++++ SOURCE DATA
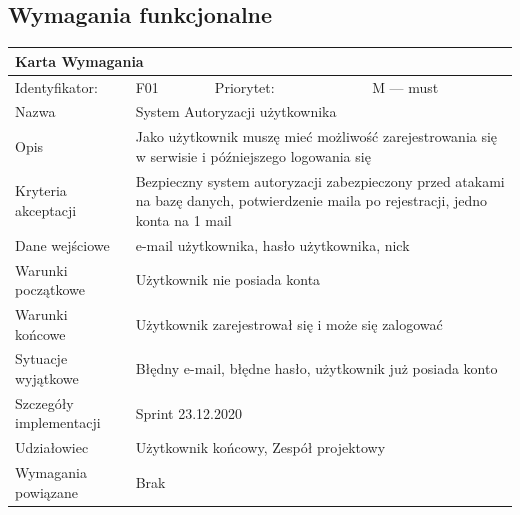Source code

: \documentclass[a4paper,11pt]{report}
\begin{document}
	\subsection {Wymagania funkcjonalne}
		\begin{tabular}{|p{3cm}|p{2cm}|p{2cm}|p{6cm}|}
		\hline
		\multicolumn{4}{|p{12 cm}|}{Karta Wymagania}\\
		\hline
		Identyfikator: & F01 & Priorytet: & M — must\\
		\hline
		Nazwa & \multicolumn{3}{|p{10 cm}|}{System Autoryzacji użytkownika}\\
		\hline
		Opis & \multicolumn{3}{|p{10 cm}|}{Jako użytkownik muszę mieć możliwość zarejestrowania się w serwisie i późniejszego logowania się}\\
		\hline
		Kryteria akceptacji & \multicolumn{3}{|p{10 cm}|}{Bezpieczny system autoryzacji zabezpieczony przed atakami na bazę danych, potwierdzenie maila po rejestracji,  jedno konta na 1 mail}\\
		\hline
		Dane wejściowe & \multicolumn{3}{|p{10 cm}|}{e-mail użytkownika, hasło użytkownika, nick}\\
		\hline
		Warunki początkowe & \multicolumn{3}{|p{10 cm}|}{Użytkownik nie posiada konta}\\
		\hline
		Warunki końcowe & \multicolumn{3}{|p{10 cm}|}{Użytkownik zarejestrował się i może się zalogować}\\
		\hline
		Sytuacje wyjątkowe & \multicolumn{3}{|p{10 cm}|}{Błędny e-mail, błędne hasło, użytkownik już posiada konto}\\
		\hline
		Szczegóły implementacji & \multicolumn{3}{|p{10 cm}|}{Sprint 23.12.2020}\\
		\hline
		Udziałowiec & \multicolumn{3}{|p{10 cm}|}{Użytkownik końcowy, Zespół projektowy}\\
		\hline
		Wymagania powiązane & \multicolumn{3}{|p{10 cm}|}{Brak}\\
		\hline
		\end{tabular}\\
		\newline
		\vspace*{0,2 cm}
		\newline
\end{document}
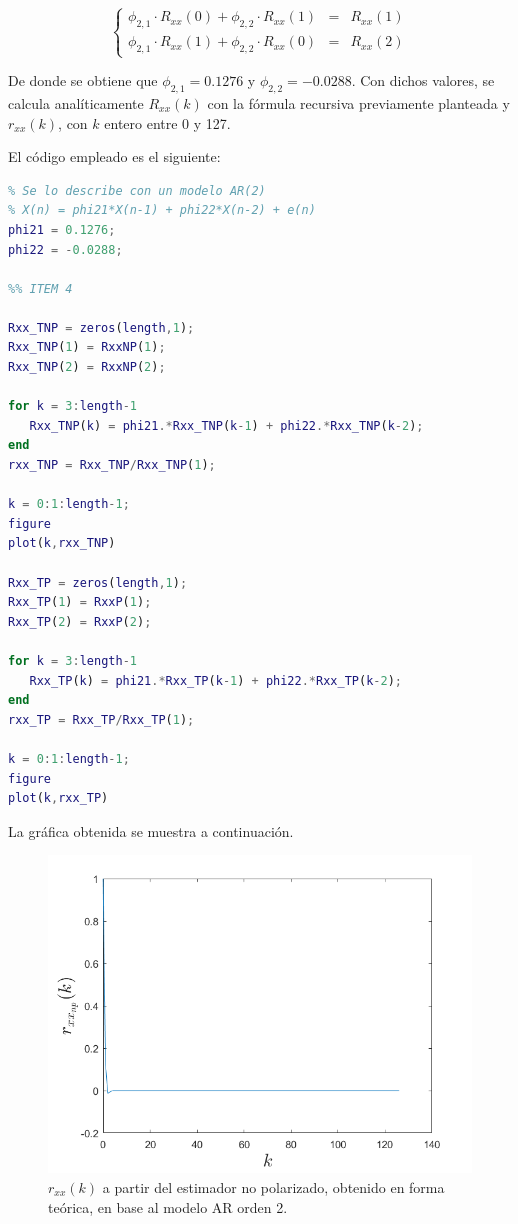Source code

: \[
\left\{
\begin{array}{lll}
     \phi_{2,1} \cdot R_{xx}(0) + \phi_{2,2} \cdot R_{xx}(1) & = & R_{xx}(1) 
  \\ \phi_{2,1} \cdot R_{xx}(1) + \phi_{2,2} \cdot R_{xx}(0) & = & R_{xx}(2)
\end{array}
\right.
\]

De donde se obtiene que $\phi_{2,1} = 0.1276$ y $\phi_{2,2} = -0.0288$. Con dichos valores, se calcula anal\'iticamente $R_{xx}(k)$ con la fórmula recursiva previamente planteada y $ r_{xx}(k) $, con $k$ entero entre 0 y 127. 

El código empleado es el siguiente:

\begin{lstlisting}[language=Matlab, caption=EJ1.m]
%% ITEM 3
% Se lo describe con un modelo AR(2)
% X(n) = phi21*X(n-1) + phi22*X(n-2) + e(n)
phi21 = 0.1276;
phi22 = -0.0288;

%% ITEM 4

Rxx_TNP = zeros(length,1);
Rxx_TNP(1) = RxxNP(1);
Rxx_TNP(2) = RxxNP(2);

for k = 3:length-1
   Rxx_TNP(k) = phi21.*Rxx_TNP(k-1) + phi22.*Rxx_TNP(k-2); 
end
rxx_TNP = Rxx_TNP/Rxx_TNP(1);

k = 0:1:length-1;
figure
plot(k,rxx_TNP)

Rxx_TP = zeros(length,1);
Rxx_TP(1) = RxxP(1);
Rxx_TP(2) = RxxP(2);

for k = 3:length-1
   Rxx_TP(k) = phi21.*Rxx_TP(k-1) + phi22.*Rxx_TP(k-2); 
end
rxx_TP = Rxx_TP/Rxx_TP(1);

k = 0:1:length-1;
figure
plot(k,rxx_TP)
\end{lstlisting}

La gráfica obtenida se muestra a continuación.

\begin{figure}[H] %
\centering
\includegraphics[scale=0.45]{../EJ1/rxxNPteorico}
\caption{$r_{xx}(k)$ a partir del estimador no polarizado, obtenido en forma teórica, en base al modelo AR orden 2.}
\label{rxxTeo}
\end{figure}

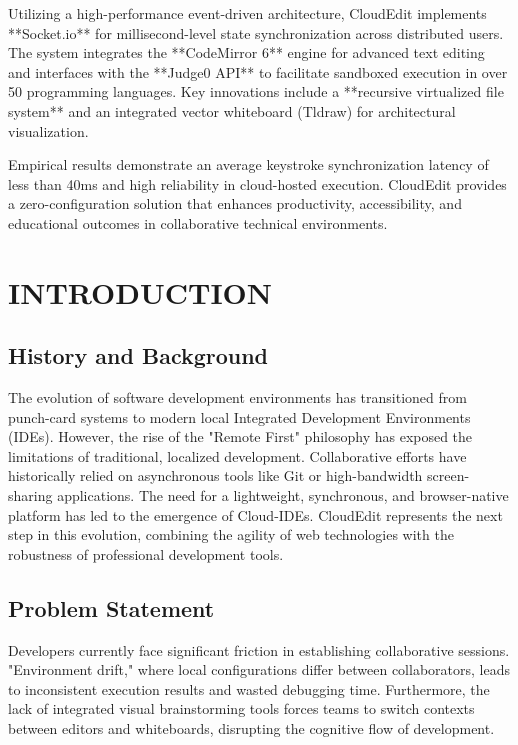 \documentclass[12pt,a4paper]{report}
\begin{document}
Utilizing a high-performance event-driven architecture, CloudEdit implements **Socket.io** for millisecond-level state synchronization across distributed users. The system integrates the **CodeMirror 6** engine for advanced text editing and interfaces with the **Judge0 API** to facilitate sandboxed execution in over 50 programming languages. Key innovations include a **recursive virtualized file system** and an integrated vector whiteboard (Tldraw) for architectural visualization.

Empirical results demonstrate an average keystroke synchronization latency of less than 40ms and high reliability in cloud-hosted execution. CloudEdit provides a zero-configuration solution that enhances productivity, accessibility, and educational outcomes in collaborative technical environments.

\newpage
\tableofcontents
\newpage
\listoffigures
\newpage
\listoftables
\newpage

\clearpage
{}

\chapter{INTRODUCTION}
\section{History and Background}
The evolution of software development environments has transitioned from punch-card systems to modern local Integrated Development Environments (IDEs). However, the rise of the "Remote First" philosophy has exposed the limitations of traditional, localized development. Collaborative efforts have historically relied on asynchronous tools like Git or high-bandwidth screen-sharing applications. The need for a lightweight, synchronous, and browser-native platform has led to the emergence of Cloud-IDEs. CloudEdit represents the next step in this evolution, combining the agility of web technologies with the robustness of professional development tools.

\section{Problem Statement}
Developers currently face significant friction in establishing collaborative sessions. "Environment drift," where local configurations differ between collaborators, leads to inconsistent execution results and wasted debugging time. Furthermore, the lack of integrated visual brainstorming tools forces teams to switch contexts between editors and whiteboards, disrupting the cognitive flow of development.
\end{document}

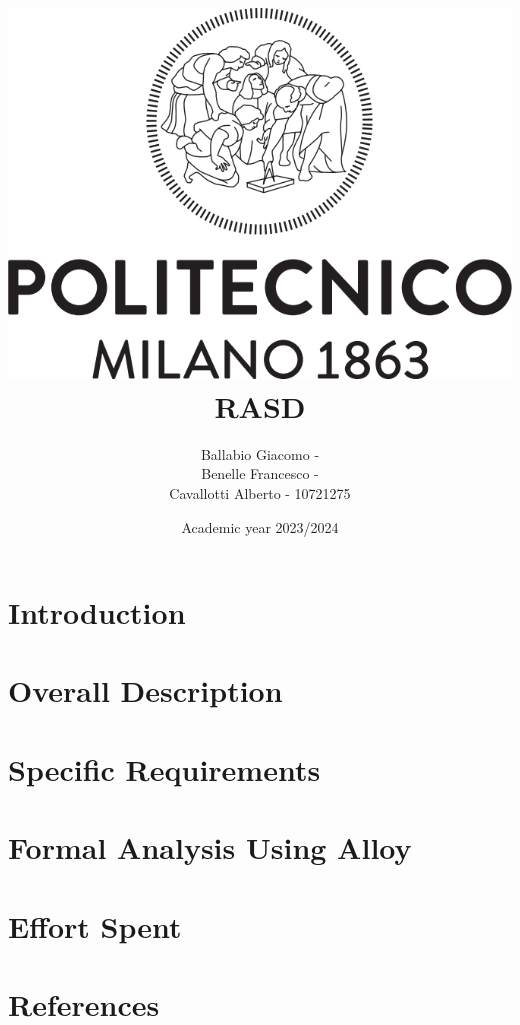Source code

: \documentclass{article}
\title{
\includegraphics[scale=0.5]{Logo_Politecnico_Milano.png}\\ [\bigskipamount]
\vspace{1 cm}
\Huge RASD}
\author{Ballabio Giacomo - \\ Benelle Francesco - \\ Cavallotti Alberto - 10721275}
\date{Academic year 2023/2024}
\begin{document}
\maketitle
\tableofcontents

\pagebreak

    \mainmatter %


    \chapter{Introduction}
    \label{ch:introduction}%
    


    \chapter{Overall Description}
    \label{ch:overall_description}%
    


    \chapter{Specific Requirements}
    \label{ch:specific_requirements}%
    


    \chapter{Formal Analysis Using Alloy}
    \label{ch:formal_analysis_using_alloy}%
    


    \chapter{Effort Spent}
    \label{ch:effort_spent}%
    


    \chapter{References}
    \label{ch:references}%
    

    \listoffigures

    \listoftables
    \cleardoublepage
\end{document}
++++++++
> _YOUR TASK_
Please repeat everything in the data above except the pictures, exactly as it reads.

> _REPLY_
Source code

: \documentclass[a4paper,11pt]{report}
\begin{document}
	\subsection {Wymagania funkcjonalne}
		\begin{tabular}{|p{3cm}|p{2cm}|p{2cm}|p{6cm}|}
		\hline
		\multicolumn{4}{|p{12 cm}|}{Karta Wymagania}\\
		\hline
		Identyfikator: & F01 & Priorytet: & M — must\\
		\hline
		Nazwa & \multicolumn{3}{|p{10 cm}|}{System Autoryzacji użytkownika}\\
		\hline
		Opis & \multicolumn{3}{|p{10 cm}|}{Jako użytkownik muszę mieć możliwość zarejestrowania się w serwisie i późniejszego logowania się}\\
		\hline
		Kryteria akceptacji & \multicolumn{3}{|p{10 cm}|}{Bezpieczny system autoryzacji zabezpieczony przed atakami na bazę danych, potwierdzenie maila po rejestracji,  jedno konta na 1 mail}\\
		\hline
		Dane wejściowe & \multicolumn{3}{|p{10 cm}|}{e-mail użytkownika, hasło użytkownika, nick}\\
		\hline
		Warunki początkowe & \multicolumn{3}{|p{10 cm}|}{Użytkownik nie posiada konta}\\
		\hline
		Warunki końcowe & \multicolumn{3}{|p{10 cm}|}{Użytkownik zarejestrował się i może się zalogować}\\
		\hline
		Sytuacje wyjątkowe & \multicolumn{3}{|p{10 cm}|}{Błędny e-mail, błędne hasło, użytkownik już posiada konto}\\
		\hline
		Szczegóły implementacji & \multicolumn{3}{|p{10 cm}|}{Sprint 23.12.2020}\\
		\hline
		Udziałowiec & \multicolumn{3}{|p{10 cm}|}{Użytkownik końcowy, Zespół projektowy}\\
		\hline
		Wymagania powiązane & \multicolumn{3}{|p{10 cm}|}{Brak}\\
		\hline
		\end{tabular}\\
		\newline
		\vspace*{0,2 cm}
		\newline
\end{document}
Source code

: \[
\left\{
\begin{array}{lll}
     \phi_{2,1} \cdot R_{xx}(0) + \phi_{2,2} \cdot R_{xx}(1) & = & R_{xx}(1) 
  \\ \phi_{2,1} \cdot R_{xx}(1) + \phi_{2,2} \cdot R_{xx}(0) & = & R_{xx}(2)
\end{array}
\right.
\]

De donde se obtiene que $\phi_{2,1} = 0.1276$ y $\phi_{2,2} = -0.0288$. Con dichos valores, se calcula anal\'iticamente $R_{xx}(k)$ con la fórmula recursiva previamente planteada y $ r_{xx}(k) $, con $k$ entero entre 0 y 127. 

El código empleado es el siguiente:

\begin{lstlisting}[language=Matlab, caption=EJ1.m]
%% ITEM 3
% Se lo describe con un modelo AR(2)
% X(n) = phi21*X(n-1) + phi22*X(n-2) + e(n)
phi21 = 0.1276;
phi22 = -0.0288;

%% ITEM 4

Rxx_TNP = zeros(length,1);
Rxx_TNP(1) = RxxNP(1);
Rxx_TNP(2) = RxxNP(2);

for k = 3:length-1
   Rxx_TNP(k) = phi21.*Rxx_TNP(k-1) + phi22.*Rxx_TNP(k-2); 
end
rxx_TNP = Rxx_TNP/Rxx_TNP(1);

k = 0:1:length-1;
figure
plot(k,rxx_TNP)

Rxx_TP = zeros(length,1);
Rxx_TP(1) = RxxP(1);
Rxx_TP(2) = RxxP(2);

for k = 3:length-1
   Rxx_TP(k) = phi21.*Rxx_TP(k-1) + phi22.*Rxx_TP(k-2); 
end
rxx_TP = Rxx_TP/Rxx_TP(1);

k = 0:1:length-1;
figure
plot(k,rxx_TP)
\end{lstlisting}

La gráfica obtenida se muestra a continuación.

\begin{figure}[H] %
\centering
\includegraphics[scale=0.45]{../EJ1/rxxNPteorico}
\caption{$r_{xx}(k)$ a partir del estimador no polarizado, obtenido en forma teórica, en base al modelo AR orden 2.}
\label{rxxTeo}
\end{figure}

 \documentclass[12pt,a4paper]{report}
\begin{document}
Utilizing a high-performance event-driven architecture, CloudEdit implements **Socket.io** for millisecond-level state synchronization across distributed users. The system integrates the **CodeMirror 6** engine for advanced text editing and interfaces with the **Judge0 API** to facilitate sandboxed execution in over 50 programming languages. Key innovations include a **recursive virtualized file system** and an integrated vector whiteboard (Tldraw) for architectural visualization.

Empirical results demonstrate an average keystroke synchronization latency of less than 40ms and high reliability in cloud-hosted execution. CloudEdit provides a zero-configuration solution that enhances productivity, accessibility, and educational outcomes in collaborative technical environments.

\newpage
\tableofcontents
\newpage
\listoffigures
\newpage
\listoftables
\newpage

\clearpage
{}

\chapter{INTRODUCTION}
\section{History and Background}
The evolution of software development environments has transitioned from punch-card systems to modern local Integrated Development Environments (IDEs). However, the rise of the "Remote First" philosophy has exposed the limitations of traditional, localized development. Collaborative efforts have historically relied on asynchronous tools like Git or high-bandwidth screen-sharing applications. The need for a lightweight, synchronous, and browser-native platform has led to the emergence of Cloud-IDEs. CloudEdit represents the next step in this evolution, combining the agility of web technologies with the robustness of professional development tools.

\section{Problem Statement}
Developers currently face significant friction in establishing collaborative sessions. "Environment drift," where local configurations differ between collaborators, leads to inconsistent execution results and wasted debugging time. Furthermore, the lack of integrated visual brainstorming tools forces teams to switch contexts between editors and whiteboards, disrupting the cognitive flow of development.
\end{document}

Source code

: \documentclass{article}
\title{
\includegraphics[scale=0.5]{Logo_Politecnico_Milano.png}\\ [\bigskipamount]
\vspace{1 cm}
\Huge RASD}
\author{Ballabio Giacomo - \\ Benelle Francesco - \\ Cavallotti Alberto - 10721275}
\date{Academic year 2023/2024}
\begin{document}
\maketitle
\tableofcontents

\pagebreak

    \mainmatter %


    \chapter{Introduction}
    \label{ch:introduction}%
    


    \chapter{Overall Description}
    \label{ch:overall_description}%
    


    \chapter{Specific Requirements}
    \label{ch:specific_requirements}%
    


    \chapter{Formal Analysis Using Alloy}
    \label{ch:formal_analysis_using_alloy}%
    


    \chapter{Effort Spent}
    \label{ch:effort_spent}%
    


    \chapter{References}
    \label{ch:references}%
    

    \listoffigures

    \listoftables
    \cleardoublepage
\end{document}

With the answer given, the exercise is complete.